In this case, IMG_7151.jpg is almost completely redundant as it only contains information already in IMG_7150 and IMG_7152. It may be useful in the image alignment stage, but for depth map/dense cloud and subsequent mesh generation you may as well disable all these 'middle' images and save some processing time and memory. If you consistently shoot 3 or 4 images with the same angles and overlap at each position, then it is very simple to disable every 2nd, 3rd or 4th image in one go by setting the width of the photos pane to get the required number of columns, then selecting a whole column by click/dragging and right click->disable.
The other thing about these 3 images is that they are only really good for reconstructing that end wall, as it the only part of the scene that is close to parallel to the image plane. Unfortunately it's a very long way away! Also there is so much variation is depth in the image, from the floor, seats and ceiling close to where you are standing all the way down to the end wall that there is little chance of all that being within your camera's depth of field, and therefore in sharp focus.
I think it is better to treat a room as 4 individual walls, a floor and a ceiling. Then shoot each of these 6 elements as if you are doing an aerial survey in as close to a grid configuration as possible. When you are stuck at ground level you can't do that, but at least just take all images in a nice row perpendicular to the surface you are shooting, and at a close enough range to get the detail you need. Shoot up and down to get the top and bottom of walls. Ceilings are great as you can almost always do a nice grid pattern even if you get a sore neck doing it... Floors are a bit tricky as you always get your feet in the shot, unless you can elevate the camera with a pole of some sort.
Once you have acquired the 6 main elements (walls, floor, ceiling) you need to think about how you join these together, probably with a whole load of photos pointing in the corners at various angles from various positions. Personally i would at least begin by processing walls, ceilings and floor separately in chunks, then the joining 'corners' separately in chunks, and then merge them all when i was happy, although that doesn't always work out... (If you include the 'corner' photos with their 'related' walls, so you have the same 'corner' photos in multiple chunks, then you can merge chunks based on these common photos (i think it's called merge by cameras), which is very computationally quick and cheap, although it does mean you have more photos in each chunk to process to start with, and then duplicates to remove once you have merged the chunks.)

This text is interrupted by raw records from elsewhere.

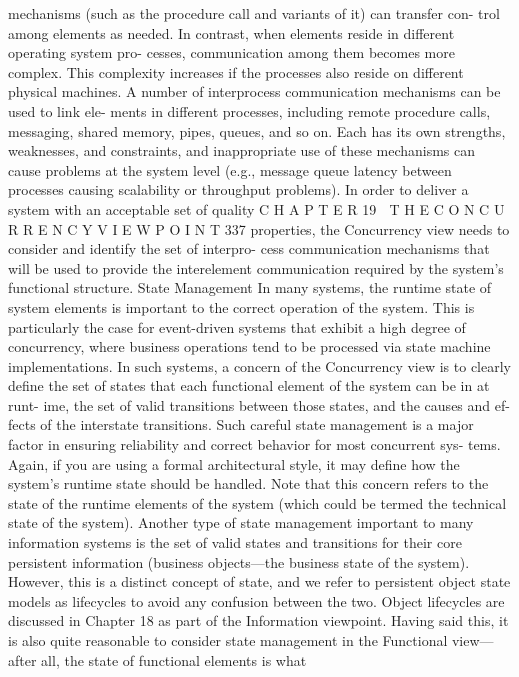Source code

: mechanisms (such as the procedure call and variants of it) can transfer con-
trol among elements as needed.
In contrast, when elements reside in different operating system pro-
cesses, communication among them becomes more complex. This complexity
increases if the processes also reside on different physical machines.
A number of interprocess communication mechanisms can be used to link ele-
ments in different processes, including remote procedure calls, messaging, shared
memory, pipes, queues, and so on. Each has its own strengths, weaknesses, and
constraints, and inappropriate use of these mechanisms can cause problems at the
system level (e.g., message queue latency between processes causing scalability or
throughput problems). In order to deliver a system with an acceptable set of quality
C H A P T E R 19  T H E C O N C U R R E N C Y V I E W P O I N T
 337
properties, the Concurrency view needs to consider and identify the set of interpro-
cess communication mechanisms that will be used to provide the interelement
communication required by the system’s functional structure.
State Management
In many systems, the runtime state of system elements is important to the
correct operation of the system. This is particularly the case for event-driven
systems that exhibit a high degree of concurrency, where business operations
tend to be processed via state machine implementations.
In such systems, a concern of the Concurrency view is to clearly define
the set of states that each functional element of the system can be in at runt-
ime, the set of valid transitions between those states, and the causes and ef-
fects of the interstate transitions. Such careful state management is a major
factor in ensuring reliability and correct behavior for most concurrent sys-
tems. Again, if you are using a formal architectural style, it may define how
the system’s runtime state should be handled.
Note that this concern refers to the state of the runtime elements of the
system (which could be termed the technical state of the system). Another
type of state management important to many information systems is the set
of valid states and transitions for their core persistent information (business
objects—the business state of the system). However, this is a distinct concept
of state, and we refer to persistent object state models as lifecycles to avoid
any confusion between the two. Object lifecycles are discussed in Chapter 18
as part of the Information viewpoint.
Having said this, it is also quite reasonable to consider state management
in the Functional view—after all, the state of functional elements is what
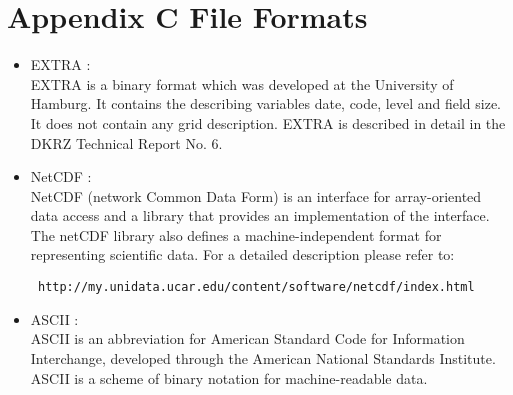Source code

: \clearpage

\section{Appendix C \hspace{0.5cm} File Formats}
\label{ch:appendix:formats}

\begin{itemize}
\item EXTRA :\\
EXTRA is a binary format which was developed at the University of Hamburg. 
It contains the describing variables date, code, level and field size. It does not 
contain any grid description. EXTRA is described in detail in the DKRZ Technical Report No. 6.

\item NetCDF :\\
NetCDF (network Common Data Form) is an interface for array-oriented data access and a 
library that provides an implementation of the interface. 
The netCDF library also defines a machine-independent format for representing scientific data. 
For a detailed description please refer to: 
\begin{verbatim} http://my.unidata.ucar.edu/content/software/netcdf/index.html \end{verbatim} 
\item ASCII :\\
ASCII is an abbreviation for American Standard Code for Information Interchange, 
developed through the American National Standards Institute. 
ASCII is a scheme of binary notation for machine-readable data.
\end{itemize}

None of that is much applicable to using a fisheye lens which will acquire everything in every shot and with great depth of field. Unfortunately i don't think photoscan standard supports fisheye lenses, but it may still be worth a go, even just a quick test with 5 images taken at home!
Finally, i haven't tried using my smart phone since i got access to DSLRs, but i am confident you will get way better results with your D3200. Processing in chunks means you can use more images, and every time you reduce the 'align images' or 'build dense cloud' quality level by 1 it is equivalent to reducing the megapixels of your input photos by a factor of 4, so 24MP quickly becomes 6MP, and the improved dynamic range and optical quality etc should outweigh any reduction in number of pixels.